Modelling Markovian epidemic and information diffusion over adaptive networks

More Info
expand_more

Abstract

Modelling the spread of contagious diseases among people has been a research topic for over a hundred years. However, the increase in computation power in the recent years allows for more advanced scientific models. The well-known susceptible-infected-susceptible model is used to describe the spreading of a disease among a group of people. This is modelled as a network, where persons are represented by nodes and their connections are links in the network. In this thesis, instead of a typical static network, the network itself changes structure based on the disease states of the nodes. In other words, there are two independent processes; the spreading of the disease over the network (state of the nodes) and the adaption of the network to the disease (state of the links).

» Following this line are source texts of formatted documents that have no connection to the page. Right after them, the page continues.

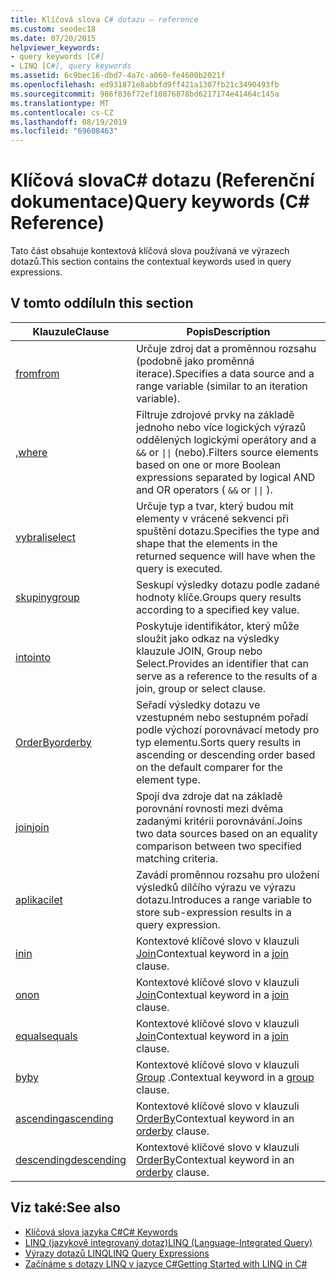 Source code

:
 ```yaml
---
title: Klíčová slova C# dotazu – reference
ms.custom: seodec18
ms.date: 07/20/2015
helpviewer_keywords:
- query keywords [C#]
- LINQ [C#], query keywords
ms.assetid: 6c9bec16-dbd7-4a7c-a060-fe4600b2021f
ms.openlocfilehash: ed931871e8abbfd9ff421a1307fb21c3490493fb
ms.sourcegitcommit: 986f836f72ef10876878bd6217174e41464c145a
ms.translationtype: MT
ms.contentlocale: cs-CZ
ms.lasthandoff: 08/19/2019
ms.locfileid: "69608463"
---
```

# <a name="query-keywords-c-reference"></a><span data-ttu-id="25fdb-102">Klíčová slovaC# dotazu (Referenční dokumentace)</span><span class="sxs-lookup"><span data-stu-id="25fdb-102">Query keywords (C# Reference)</span></span>

<span data-ttu-id="25fdb-103">Tato část obsahuje kontextová klíčová slova používaná ve výrazech dotazů.</span><span class="sxs-lookup"><span data-stu-id="25fdb-103">This section contains the contextual keywords used in query expressions.</span></span>

## <a name="in-this-section"></a><span data-ttu-id="25fdb-104">V tomto oddílu</span><span class="sxs-lookup"><span data-stu-id="25fdb-104">In this section</span></span>

|<span data-ttu-id="25fdb-105">Klauzule</span><span class="sxs-lookup"><span data-stu-id="25fdb-105">Clause</span></span>|<span data-ttu-id="25fdb-106">Popis</span><span class="sxs-lookup"><span data-stu-id="25fdb-106">Description</span></span>|
|------------|-----------------|
|[<span data-ttu-id="25fdb-107">from</span><span class="sxs-lookup"><span data-stu-id="25fdb-107">from</span></span>](from-clause.md)|<span data-ttu-id="25fdb-108">Určuje zdroj dat a proměnnou rozsahu (podobně jako proměnná iterace).</span><span class="sxs-lookup"><span data-stu-id="25fdb-108">Specifies a data source and a range variable (similar to an iteration variable).</span></span>|
|[<span data-ttu-id="25fdb-109">,</span><span class="sxs-lookup"><span data-stu-id="25fdb-109">where</span></span>](where-clause.md)|<span data-ttu-id="25fdb-110">Filtruje zdrojové prvky na základě jednoho nebo více logických výrazů oddělených logickými operátory and a `&&` or <code>&#124;&#124;</code> (nebo).</span><span class="sxs-lookup"><span data-stu-id="25fdb-110">Filters source elements based on one or more Boolean expressions separated by logical AND and OR operators ( `&&` or <code>&#124;&#124;</code> ).</span></span>|
|[<span data-ttu-id="25fdb-111">vybrali</span><span class="sxs-lookup"><span data-stu-id="25fdb-111">select</span></span>](select-clause.md)|<span data-ttu-id="25fdb-112">Určuje typ a tvar, který budou mít elementy v vrácené sekvenci při spuštění dotazu.</span><span class="sxs-lookup"><span data-stu-id="25fdb-112">Specifies the type and shape that the elements in the returned sequence will have when the query is executed.</span></span>|
|[<span data-ttu-id="25fdb-113">skupiny</span><span class="sxs-lookup"><span data-stu-id="25fdb-113">group</span></span>](group-clause.md)|<span data-ttu-id="25fdb-114">Seskupí výsledky dotazu podle zadané hodnoty klíče.</span><span class="sxs-lookup"><span data-stu-id="25fdb-114">Groups query results according to a specified key value.</span></span>|
|[<span data-ttu-id="25fdb-115">into</span><span class="sxs-lookup"><span data-stu-id="25fdb-115">into</span></span>](into.md)|<span data-ttu-id="25fdb-116">Poskytuje identifikátor, který může sloužit jako odkaz na výsledky klauzule JOIN, Group nebo Select.</span><span class="sxs-lookup"><span data-stu-id="25fdb-116">Provides an identifier that can serve as a reference to the results of a join, group or select clause.</span></span>|
|[<span data-ttu-id="25fdb-117">OrderBy</span><span class="sxs-lookup"><span data-stu-id="25fdb-117">orderby</span></span>](orderby-clause.md)|<span data-ttu-id="25fdb-118">Seřadí výsledky dotazu ve vzestupném nebo sestupném pořadí podle výchozí porovnávací metody pro typ elementu.</span><span class="sxs-lookup"><span data-stu-id="25fdb-118">Sorts query results in ascending or descending order based on the default comparer for the element type.</span></span>|
|[<span data-ttu-id="25fdb-119">join</span><span class="sxs-lookup"><span data-stu-id="25fdb-119">join</span></span>](join-clause.md)|<span data-ttu-id="25fdb-120">Spojí dva zdroje dat na základě porovnání rovnosti mezi dvěma zadanými kritérii porovnávání.</span><span class="sxs-lookup"><span data-stu-id="25fdb-120">Joins two data sources based on an equality comparison between two specified matching criteria.</span></span>|
|[<span data-ttu-id="25fdb-121">aplikaci</span><span class="sxs-lookup"><span data-stu-id="25fdb-121">let</span></span>](let-clause.md)|<span data-ttu-id="25fdb-122">Zavádí proměnnou rozsahu pro uložení výsledků dílčího výrazu ve výrazu dotazu.</span><span class="sxs-lookup"><span data-stu-id="25fdb-122">Introduces a range variable to store sub-expression results in a query expression.</span></span>|
|[<span data-ttu-id="25fdb-123">in</span><span class="sxs-lookup"><span data-stu-id="25fdb-123">in</span></span>](in.md)|<span data-ttu-id="25fdb-124">Kontextové klíčové slovo v klauzuli [Join](join-clause.md)</span><span class="sxs-lookup"><span data-stu-id="25fdb-124">Contextual keyword in a [join](join-clause.md) clause.</span></span>|
|[<span data-ttu-id="25fdb-125">on</span><span class="sxs-lookup"><span data-stu-id="25fdb-125">on</span></span>](on.md)|<span data-ttu-id="25fdb-126">Kontextové klíčové slovo v klauzuli [Join](join-clause.md)</span><span class="sxs-lookup"><span data-stu-id="25fdb-126">Contextual keyword in a [join](join-clause.md) clause.</span></span>|
|[<span data-ttu-id="25fdb-127">equals</span><span class="sxs-lookup"><span data-stu-id="25fdb-127">equals</span></span>](equals.md)|<span data-ttu-id="25fdb-128">Kontextové klíčové slovo v klauzuli [Join](join-clause.md)</span><span class="sxs-lookup"><span data-stu-id="25fdb-128">Contextual keyword in a [join](join-clause.md) clause.</span></span>|
|[<span data-ttu-id="25fdb-129">by</span><span class="sxs-lookup"><span data-stu-id="25fdb-129">by</span></span>](by.md)|<span data-ttu-id="25fdb-130">Kontextové klíčové slovo v klauzuli [Group](group-clause.md) .</span><span class="sxs-lookup"><span data-stu-id="25fdb-130">Contextual keyword in a [group](group-clause.md) clause.</span></span>|
|[<span data-ttu-id="25fdb-131">ascending</span><span class="sxs-lookup"><span data-stu-id="25fdb-131">ascending</span></span>](ascending.md)|<span data-ttu-id="25fdb-132">Kontextové klíčové slovo v klauzuli [OrderBy](orderby-clause.md)</span><span class="sxs-lookup"><span data-stu-id="25fdb-132">Contextual keyword in an [orderby](orderby-clause.md) clause.</span></span>|
|[<span data-ttu-id="25fdb-133">descending</span><span class="sxs-lookup"><span data-stu-id="25fdb-133">descending</span></span>](descending.md)|<span data-ttu-id="25fdb-134">Kontextové klíčové slovo v klauzuli [OrderBy](orderby-clause.md)</span><span class="sxs-lookup"><span data-stu-id="25fdb-134">Contextual keyword in an [orderby](orderby-clause.md) clause.</span></span>|

## <a name="see-also"></a><span data-ttu-id="25fdb-135">Viz také:</span><span class="sxs-lookup"><span data-stu-id="25fdb-135">See also</span></span>

- [<span data-ttu-id="25fdb-136">Klíčová slova jazyka C#</span><span class="sxs-lookup"><span data-stu-id="25fdb-136">C# Keywords</span></span>](index.md)
- [<span data-ttu-id="25fdb-137">LINQ (jazykově integrovaný dotaz)</span><span class="sxs-lookup"><span data-stu-id="25fdb-137">LINQ (Language-Integrated Query)</span></span>](../../programming-guide/concepts/linq/index.md)
- [<span data-ttu-id="25fdb-138">Výrazy dotazů LINQ</span><span class="sxs-lookup"><span data-stu-id="25fdb-138">LINQ Query Expressions</span></span>](../../programming-guide/linq-query-expressions/index.md)
- [<span data-ttu-id="25fdb-139">Začínáme s dotazy LINQ v jazyce C#</span><span class="sxs-lookup"><span data-stu-id="25fdb-139">Getting Started with LINQ in C#</span></span>](../../programming-guide/concepts/linq/getting-started-with-linq.md)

As a spreading model, the Markovian adaptive susceptible-infected-susceptible model (ASIS model for short) is introduced. It is shown that the model has one steady state, named the trivial steady state, in which all individuals are healthy. When the infection rate is sufficiently high, the system undergoes a phase transition from the disease-free state to an endemic state, where most nodes are infected. The state where most nodes are infected is named the metastable state. After being in the metastable state for a long time, the system collapses to the trivial steady state. The spreading of contagious processes is not just limited to disease spreading. Other relevant examples, such as opinion, gossip, fake news, neuron transmittance in the brain, etc. can be modelled using adaptive models as well. In this thesis, the ASIS model is extended by allowing different rules for the link-breaking and link-creation processes in what we call the Generalised ASIS framework. In total 36 models have been analysed simultaneously. Out of the 36 models, 9 showed a partially unstable metastable state. This resulted in rapid oscillations of the number of infected nodes just above the epidemic threshold. The relation between the epidemic threshold and the effective link-breaking rate was also determined. For 5 cases, the epidemic threshold is independent of the effective link-breaking rate. In 18 cases, the epidemic threshold scales linearly in the link-breaking rate. The remaining 13 cases are bounded between a constant and a linear link-breaking rate, however, its exact dependence remains unclear.
In the G-ASIS framework, it was conjectured that the metastable state of the Markov process can be accurately approximated by the steady state of the mean-field approximation. It was shown this is not true for every model. However in the ASIS model, the mean-field approximation showed close resemblance to the averaged stochastic results. This may be caused by a positive correlation between the nodes. For the other models, the deviation from the mean field approximation can probably be contributed to the fact that nodes are not positively correlated. Other higher order mean field approximations should be examined to approximate the averaged behaviour of the Markov process.